Prosecutor Laments Sequestration 'Lunacy'

     MANHATTAN (CN) - U.S. Attorney Preet Bharara let loose his frustration about sequestration "lunacy" that prevents him from replacing prosecutors who leave their jobs or retire.
     The typically even-keel chief Manhattan prosecutor made the comment after his prepared remarks before the Task Force on Judicial Budget Cuts, which convened on Monday at the New York County Lawyer's Association's (NYCLA) headquarters in Tribeca.
     "I meant to say 'alleged' lunacy," Bharara quipped, after one of the co-chairs of the event, Michael Miller, called attention to his comment during the question-and-answer phase of the event.
     Bharara's formal remarks earlier in the afternoon detailed the "raw numbers" about attrition in his office. He said it currently employs 210 prosecutors, nearly 20 fewer than it had two years ago. That breaks down into a 13 percent vacancy rate for prosecutors and 26 percent vacancy rate for staff, which he said sets a record for U.S. attorneys' offices nationwide.
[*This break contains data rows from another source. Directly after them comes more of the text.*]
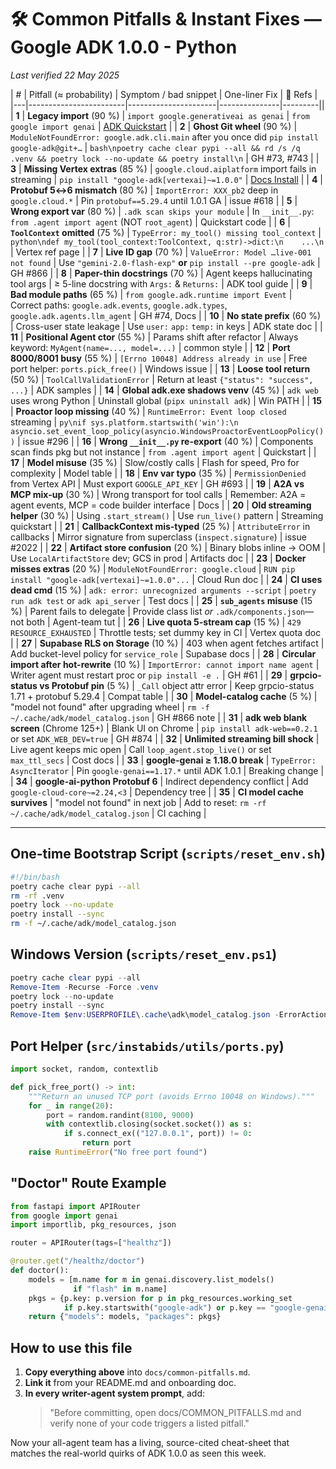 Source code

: # 🛠️ Common Pitfalls & Instant Fixes — Google ADK 1.0.0 - Python
_Last verified 22 May 2025_

| # | Pitfall (≈ probability) | Symptom / bad snippet | One-liner Fix | 🔗 Refs |
|---|------------------------|----------------------|---------------|---------||
| **1** | **Legacy import** (90 %) | `import google.generativeai as genai` | `from google import genai` | [ADK Quickstart](https://github.com/google/adk-python) |
| **2** | **Ghost Git wheel** (90 %) | `ModuleNotFoundError: google.adk.cli.main` after you once did `pip install google-adk@git+…` | ```bash\npoetry cache clear pypi --all && rd /s /q .venv && poetry lock --no-update && poetry install\n``` | GH #73, #743 |
| **3** | **Missing Vertex extras** (85 %) | `google.cloud.aiplatform` import fails in streaming | `pip install "google-adk[vertexai]~=1.0.0"` | [Docs Install](https://github.com/google/adk-python#installation) |
| **4** | **Protobuf 5↔6 mismatch** (80 %) | `ImportError: XXX_pb2` deep in `google.cloud.*` | Pin `protobuf==5.29.4` until 1.0.1 GA | issue #618 |
| **5** | **Wrong export var** (80 %) | `.adk scan skips your module` | In `__init__.py`: `from .agent import agent` (NOT `root_agent`) | Quickstart code |
| **6** | **`ToolContext` omitted** (75 %) | `TypeError: my_tool() missing tool_context` | ```python\ndef my_tool(tool_context:ToolContext, q:str)->dict:\n    ...\n``` | Vertex ref page |
| **7** | **Live ID gap** (70 %) | `ValueError: Model …live-001 not found` | Use `"gemini-2.0-flash-exp"` **or** `pip install --pre google-adk` | GH #866 |
| **8** | **Paper-thin docstrings** (70 %) | Agent keeps hallucinating tool args | ≥ 5-line docstring with `Args:` & `Returns:` | ADK tool guide |
| **9** | **Bad module paths** (65 %) | `from google.adk.runtime import Event` | Correct paths: `google.adk.events`, `google.adk.types`, `google.adk.agents.llm_agent` | GH #74, Docs |
| **10** | **No state prefix** (60 %) | Cross-user state leakage | Use `user:` `app:` `temp:` in keys | ADK state doc |
| **11** | **Positional Agent ctor** (55 %) | Params shift after refactor | Always keyword: `MyAgent(name=..., model=...)` | common style |
| **12** | **Port 8000/8001 busy** (55 %) | `[Errno 10048] Address already in use` | Free port helper: `ports.pick_free()` | Windows issue |
| **13** | **Loose tool return** (50 %) | `ToolCallValidationError` | Return at least `{"status": "success", ...}` | ADK samples |
| **14** | **Global adk.exe shadows venv** (45 %) | `adk web` uses wrong Python | Uninstall global (`pipx uninstall adk`) | Win PATH |
| **15** | **Proactor loop missing** (40 %) | `RuntimeError: Event loop closed` streaming | ```py\nif sys.platform.startswith('win'):\n  asyncio.set_event_loop_policy(asyncio.WindowsProactorEventLoopPolicy())``` | issue #296 |
| **16** | **Wrong `__init__.py` re-export** (40 %) | Components scan finds pkg but not instance | `from .agent import agent` | Quickstart |
| **17** | **Model misuse** (35 %) | Slow/costly calls | Flash for speed, Pro for complexity | Model table |
| **18** | **Env var typo** (35 %) | `PermissionDenied` from Vertex API | Must export `GOOGLE_API_KEY` | GH #693 |
| **19** | **A2A vs MCP mix-up** (30 %) | Wrong transport for tool calls | Remember: A2A = agent events, MCP = code builder interface | Docs |
| **20** | **Old streaming helper** (30 %) | Using `.start_stream()` | Use `run_live()` pattern | Streaming quickstart |
| **21** | **CallbackContext mis-typed** (25 %) | `AttributeError` in callbacks | Mirror signature from superclass (`inspect.signature`) | issue #2022 |
| **22** | **Artifact store confusion** (20 %) | Binary blobs inline → OOM | Use `LocalArtifactStore` dev; GCS in prod | Artifacts doc |
| **23** | **Docker misses extras** (20 %) | `ModuleNotFoundError: google.cloud` | `RUN pip install "google-adk[vertexai]~=1.0.0"...` | Cloud Run doc |
| **24** | **CI uses dead cmd** (15 %) | `adk: error: unrecognized arguments --script` | `poetry run adk test` or `adk api_server` | Test docs |
| **25** | **`sub_agents` misuse** (15 %) | Parent fails to delegate | Provide class list *or* `.adk/components.json`—not both | Agent-team tut |
| **26** | **Live quota 5-stream cap** (15 %) | `429 RESOURCE_EXHAUSTED` | Throttle tests; set dummy key in CI | Vertex quota doc |
| **27** | **Supabase RLS on Storage** (10 %) | 403 when agent fetches artifact | Add bucket-level policy for `service_role` | Supabase docs |
| **28** | **Circular import after hot-rewrite** (10 %) | `ImportError: cannot import name agent` | Writer agent must restart proc or `pip install -e .` | GH #61 |
| **29** | **grpcio-status vs Protobuf pin** (5 %) | `_Call` object attr error | Keep grpcio-status 1.71 + protobuf 5.29.4 | Compat table |
| **30** | **Model-catalog cache** (5 %) | "model not found" after upgrading wheel | `rm -f ~/.cache/adk/model_catalog.json` | GH #866 note |
| **31** | **adk web blank screen** (Chrome 125+) | Blank UI on Chrome | `pip install adk-web==0.2.1` or set `ADK_WEB_DEV=true` | GH #874 |
| **32** | **Unlimited streaming bill shock** | Live agent keeps mic open | Call `loop_agent.stop_live()` or set `max_ttl_secs` | Cost docs |
| **33** | **google-genai ≥ 1.18.0 break** | `TypeError: AsyncIterator` | Pin `google-genai==1.17.*` until ADK 1.0.1 | Breaking change |
| **34** | **google-ai-python Protobuf 6** | Indirect dependency conflict | Add `google-cloud-core~=2.24,<3` | Dependency tree |
| **35** | **CI model cache survives** | "model not found" in next job | Add to reset: `rm -rf ~/.cache/adk/model_catalog.json` | CI caching |

---

## One-time Bootstrap Script (`scripts/reset_env.sh`)

```bash
#!/bin/bash
poetry cache clear pypi --all
rm -rf .venv
poetry lock --no-update
poetry install --sync
rm -f ~/.cache/adk/model_catalog.json
```

## Windows Version (`scripts/reset_env.ps1`)

```powershell
poetry cache clear pypi --all
Remove-Item -Recurse -Force .venv
poetry lock --no-update
poetry install --sync
Remove-Item $env:USERPROFILE\.cache\adk\model_catalog.json -ErrorAction SilentlyContinue
```

## Port Helper (`src/instabids/utils/ports.py`)

```python
import socket, random, contextlib

def pick_free_port() -> int:
    """Return an unused TCP port (avoids Errno 10048 on Windows)."""
    for _ in range(20):
        port = random.randint(8100, 9000)
        with contextlib.closing(socket.socket()) as s:
            if s.connect_ex(("127.0.0.1", port)) != 0:
                return port
    raise RuntimeError("No free port found")
```

## "Doctor" Route Example

```python
from fastapi import APIRouter
from google import genai
import importlib, pkg_resources, json

router = APIRouter(tags=["healthz"])

@router.get("/healthz/doctor")
def doctor():
    models = [m.name for m in genai.discovery.list_models()
              if "flash" in m.name]
    pkgs = {p.key: p.version for p in pkg_resources.working_set
            if p.key.startswith("google-adk") or p.key == "google-genai"}
    return {"models": models, "packages": pkgs}
```

## How to use this file

1. **Copy everything above** into `docs/common-pitfalls.md`.
2. **Link it** from your README.md and onboarding doc.
3. **In every writer-agent system prompt**, add:
   > "Before committing, open docs/COMMON_PITFALLS.md and verify none of your code triggers a listed pitfall."

Now your all-agent team has a living, source-cited cheat-sheet that matches the real-world quirks of ADK 1.0.0 as seen this week. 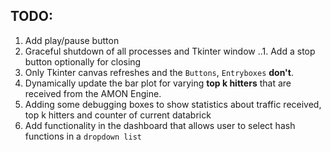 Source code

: ## TODO:

1. Add play/pause button
2. Graceful shutdown of all processes and Tkinter window
..1. Add a stop button optionally for closing
3. Only Tkinter canvas refreshes and the ```Buttons```, ```Entryboxes``` **don't**.
4. Dynamically update the bar plot for varying **top k hitters** that are received from
   the AMON Engine.
5. Adding some debugging boxes to show statistics about traffic received, top k hitters and
   counter of current databrick
5. Add functionality in the dashboard that allows user to select hash functions in a ```dropdown list```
     "In other words, unless something changes, our office will simply get smaller and smaller every year," Bharara's statement read. "We will have no new AUSAs to replace senior ones who leave, and we will have no AUSAs to staff the office's junior units that have traditionally been staffed by new arrivals. By January 2015, a quarter of our office's allotted prosecutor positions will be vacant for lack of funding."
     Bharara called such bloodletting particularly unfathomable because his team's civil prosecutions have generated far more money for the government than his office requires to function. He calculated that last month's $1.2 billion settlement with SAC Capital is 24 times larger than office's annual budget of $50 million.
     Judge Robert Katzmann, the chief of the 2nd Circuit Court of Appeals, began his remarks by warning that budget shortfalls were "nearing crisis proportions" if Congress did not take action in a January appropriations bill. He said that this was exemplified by an anecdote of a Connecticut public defender forced to take a triple-homicide case despite his suffering from the side effects of multiple myeloma.
     As for the appellate court, Katzmann said the court lost more than a tenth of its staff at the same time that filings fell by only roughly 2 percent.
     "We don't choose a caseload," he said. "The cases come to us."
     Barbara Moses, the president of NYCLA, suggested that the cuts could have a broader impact by diminishing the U.S. judiciary's reputation as a desirable venue for international arbitration.
     Agreeing that this was "a very serious concern," Katzmann said that a "slow and steady erosion is inevitable in terms of how the courts are viewed by the legal profession."
     Chief U.S. District Judge Loretta Preska of the Southern District of New York said that cuts to the clerk's office could delay the public docketing of cases. She noted that her federal court had heard cases that impacted a mayoral race, and that an opinion issued 19 days before an election needed quick dissemination for campaign financing.
     Only 60 percent of civil filings enjoy same-day docketing today, however, Preska said. Only two years ago, more than 95 percent went up immediately, she added.
     At the probation office, substance-abuse-treatment funding was cut by 43 percent, location monitoring lost nearly a quarter of its budget, and mental-health-treatment resources went down by 7 percent, she said.